Human synthesis vs human substitute, this appears to be the two core perspectives for accessing GenAI when it comes to Agentic execution.
From a human synthesis perspective, you observe that for the first time we have broad computational access to what were previously uniquely human capabilities. At the moment this can be enumerated as the ability to speak, see, hear and understand information. When hominoid robotics are mature enough, we can add the ability to use limbs to this synthesis.
Prior to the emergence of LLMs, if you had a process that required any one of these capabilities, you needed to plug a human into the loop. It didn't matter whether the human had any particular expertise or not, if you needed to know what's in a picture or what someone said, you needed a person integrated into your process.

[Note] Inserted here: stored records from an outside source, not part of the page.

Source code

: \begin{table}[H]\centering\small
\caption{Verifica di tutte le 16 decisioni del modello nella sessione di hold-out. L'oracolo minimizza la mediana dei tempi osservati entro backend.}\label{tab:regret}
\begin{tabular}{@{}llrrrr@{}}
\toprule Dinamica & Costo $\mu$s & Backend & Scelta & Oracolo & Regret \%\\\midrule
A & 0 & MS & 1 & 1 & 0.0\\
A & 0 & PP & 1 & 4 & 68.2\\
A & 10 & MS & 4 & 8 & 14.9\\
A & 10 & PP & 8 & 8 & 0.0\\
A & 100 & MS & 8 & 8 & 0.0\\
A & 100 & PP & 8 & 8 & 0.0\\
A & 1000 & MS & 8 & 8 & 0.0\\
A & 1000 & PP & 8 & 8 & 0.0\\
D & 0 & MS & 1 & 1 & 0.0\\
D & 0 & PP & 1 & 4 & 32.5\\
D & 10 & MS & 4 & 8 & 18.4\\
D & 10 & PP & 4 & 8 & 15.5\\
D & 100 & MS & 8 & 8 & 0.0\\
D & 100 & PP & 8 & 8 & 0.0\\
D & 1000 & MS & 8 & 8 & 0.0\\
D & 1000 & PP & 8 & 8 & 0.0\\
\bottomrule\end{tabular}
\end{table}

LLM/GenAI have changed this, we now have computational access to what I would describe as human synthesis. This is different from human substitute, which is what folks pursuing AGI/Super-intelligence I presume are after.
I think this distinction needs to be made more salient because at the moment a lot of the conversation around AI capabilities tend to present them in terms of human substitutes as opposed to human synthesis.
The distinction is also very helpful to those building AI solutions. I think it is an effective way for builders to constraint themselves and gain clarity on what the nature of the AI capability we currently have access to is, and how to effectively leverage it.
Human synthesis means these capabilities are ultimately disjointed, meaning you can't treat current AI agents as human brains inside a computer as many are currently attempting to do.
Instead you think of AI agents as providing access to those previously exclusive human abilities and you can now use them within computerized processes in a piecemeal manner without requiring a human being in the loop....A sort of synthetic human if you will.
Let's consider one common example for autonomous agent use cases, the Insurance Claims Adjuster.
It is a popular use case example for AI agent solutions. I don't work in insurance claims processing but I suspect a large fraction of the non-human part of the process can be satisfied with conventional automation.
Two places where I can think of injecting AI capabilities, analyzing the claimants claim, ie their account of what happened, which is likely to be in a free form informational format, ie text, audio, video.
The second place being analyzing evidence, which would likely be media, though it could also be corroborating statements from a trustworthy entity.
Both these cases fall under the human synthesis characterization, ie they are requirements that previously would have required a human in the loop because the ability to understand information, to see an image or video, to hear audio and understand it all were strictly human, with GenAI that's no longer necessarily the case.
It is however important to clearly demarcate and understand where AI fits in this solution, instead of the Agentic sales pitch which would rather talk about an Insurance Claims Adjuster as if she is a lady living inside the computer that you can now leverage as you please.
Human synthesis in other words does not equal Human substitute.